Count the lines of the data below that include the string "MLOps", and provide nothing but the result.

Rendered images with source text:
▼▼▼
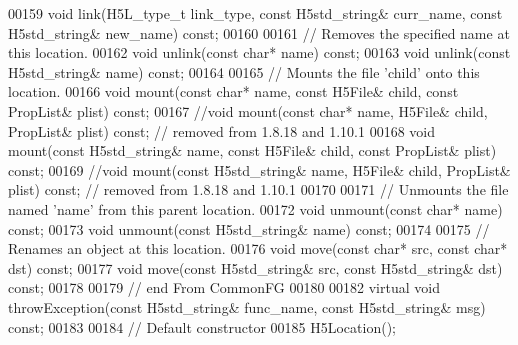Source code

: \begin{DoxyCode}
00159         \textcolor{keywordtype}{void} link(H5L\_type\_t link\_type, \textcolor{keyword}{const} H5std\_string& curr\_name, \textcolor{keyword}{const} H5std\_string& new\_name) \textcolor{keyword}{const};
00160 
00161         \textcolor{comment}{// Removes the specified name at this location.}
00162         \textcolor{keywordtype}{void} unlink(\textcolor{keyword}{const} \textcolor{keywordtype}{char}* name) \textcolor{keyword}{const};
00163         \textcolor{keywordtype}{void} unlink(\textcolor{keyword}{const} H5std\_string& name) \textcolor{keyword}{const};
00164 
00165         \textcolor{comment}{// Mounts the file 'child' onto this location.}
00166         \textcolor{keywordtype}{void} mount(\textcolor{keyword}{const} \textcolor{keywordtype}{char}* name, \textcolor{keyword}{const} H5File& child, \textcolor{keyword}{const} PropList& plist) \textcolor{keyword}{const};
00167         \textcolor{comment}{//void mount(const char* name, H5File& child, PropList& plist) const; // removed from 1.8.18 and
       1.10.1}
00168         \textcolor{keywordtype}{void} mount(\textcolor{keyword}{const} H5std\_string& name, \textcolor{keyword}{const} H5File& child, \textcolor{keyword}{const} PropList& plist) \textcolor{keyword}{const};
00169         \textcolor{comment}{//void mount(const H5std\_string& name, H5File& child, PropList& plist) const; // removed from
       1.8.18 and 1.10.1}
00170 
00171         \textcolor{comment}{// Unmounts the file named 'name' from this parent location.}
00172         \textcolor{keywordtype}{void} unmount(\textcolor{keyword}{const} \textcolor{keywordtype}{char}* name) \textcolor{keyword}{const};
00173         \textcolor{keywordtype}{void} unmount(\textcolor{keyword}{const} H5std\_string& name) \textcolor{keyword}{const};
00174 
00175         \textcolor{comment}{// Renames an object at this location.}
00176         \textcolor{keywordtype}{void} move(\textcolor{keyword}{const} \textcolor{keywordtype}{char}* src, \textcolor{keyword}{const} \textcolor{keywordtype}{char}* dst) \textcolor{keyword}{const};
00177         \textcolor{keywordtype}{void} move(\textcolor{keyword}{const} H5std\_string& src, \textcolor{keyword}{const} H5std\_string& dst) \textcolor{keyword}{const};
00178 
00179 \textcolor{comment}{// end From CommonFG}
00180 
00182         \textcolor{keyword}{virtual} \textcolor{keywordtype}{void} throwException(\textcolor{keyword}{const} H5std\_string& func\_name, \textcolor{keyword}{const} H5std\_string& msg) \textcolor{keyword}{const};
00183 
00184         \textcolor{comment}{// Default constructor}
00185         H5Location();

\end{DoxyCode}
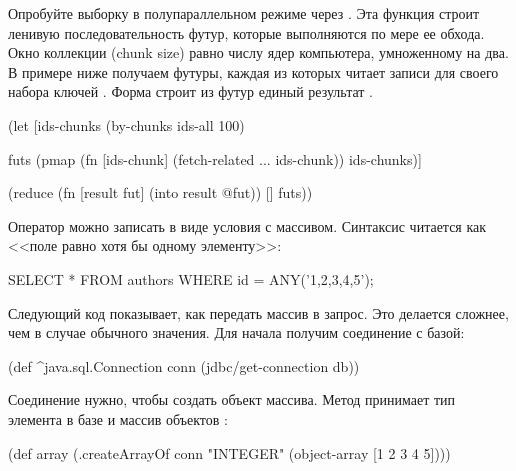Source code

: Опробуйте выборку в полупараллельном режиме через . Эта функция строит ленивую последовательность футур, которые выполняются по мере ее обхода. Окно коллекции (chunk size) равно числу ядер компьютера, умноженному на два. В примере ниже получаем футуры, каждая из которых читает записи для своего набора ключей . Форма  строит из футур единый результат .

\begin{english}
  \begin{clojure/lines}
(let [ids-chunks
      (by-chunks ids-all 100)

      futs
      (pmap (fn [ids-chunk]
              (fetch-related ... ids-chunk))
            ids-chunks)]

  (reduce
   (fn [result fut]
     (into result @fut))
   []
   futs))
  \end{clojure/lines}
\end{english}

Оператор  можно записать в виде условия  с массивом. Синтаксис читается как <<поле  равно хотя бы одному элементу>>:

\begin{english}
  \begin{sql}
SELECT * FROM authors WHERE id = ANY('{1,2,3,4,5}');
  \end{sql}
\end{english}

Следующий код показывает, как передать массив в запрос. Это делается сложнее, чем в случае обычного значения. Для начала получим соединение с базой:

\begin{english}
  \begin{clojure}
(def ^java.sql.Connection conn
  (jdbc/get-connection db))
  \end{clojure}
\end{english}

Соединение нужно, чтобы создать объект массива. Метод  принимает тип элемента в базе и массив объектов :

\begin{english}
  \begin{clojure}
(def array
  (.createArrayOf conn "INTEGER"
                  (object-array [1 2 3 4 5])))
  \end{clojure}
\end{english}


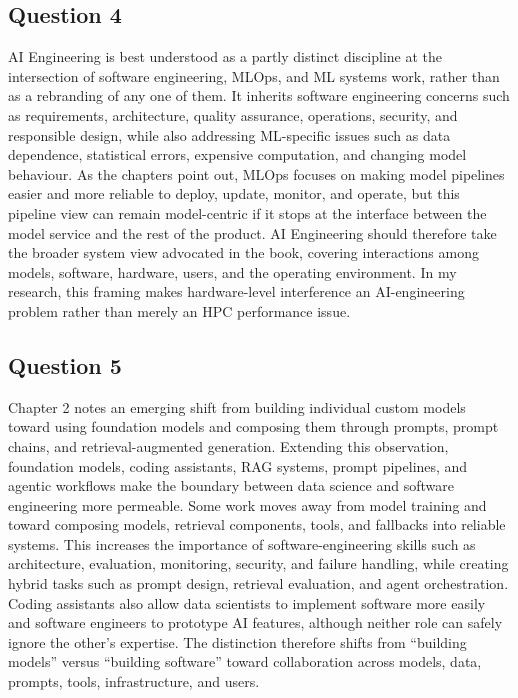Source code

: \documentclass{article}
\begin{document}
\subsection{Question 4}

AI Engineering is best understood as a partly distinct discipline at the
intersection of software engineering, MLOps, and ML systems work, rather than
as a rebranding of any one of them. It inherits software engineering concerns
such as requirements, architecture, quality assurance, operations, security,
and responsible design, while also addressing ML-specific issues such as data
dependence, statistical errors, expensive computation, and changing model
behaviour. As the chapters point out, MLOps focuses on making model pipelines
easier and more reliable to deploy, update, monitor, and operate, but this
pipeline view can remain model-centric if it stops at the interface between the
model service and the rest of the product. AI Engineering should therefore
take the broader system view advocated in the book, covering interactions
among models, software, hardware, users, and the operating environment. In my
research, this framing makes hardware-level interference an AI-engineering
problem rather than merely an HPC performance issue.

\subsection{Question 5}

Chapter 2 notes an emerging shift from building individual custom models
toward using foundation models and composing them through prompts, prompt
chains, and retrieval-augmented generation. Extending this observation,
foundation models, coding assistants, RAG systems, prompt pipelines, and
agentic workflows make the boundary between data science and software
engineering more permeable. Some work moves away from model training and
toward composing models, retrieval components, tools, and fallbacks into
reliable systems. This increases the importance of software-engineering skills
such as architecture, evaluation, monitoring, security, and failure handling,
while creating hybrid tasks such as prompt design, retrieval evaluation, and
agent orchestration. Coding assistants also allow data scientists to implement
software more easily and software engineers to prototype AI features, although
neither role can safely ignore the other's expertise. The distinction therefore
shifts from ``building models'' versus ``building software'' toward
collaboration across models, data, prompts, tools, infrastructure, and users.
\end{document}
▲▲▲
Answer area:
2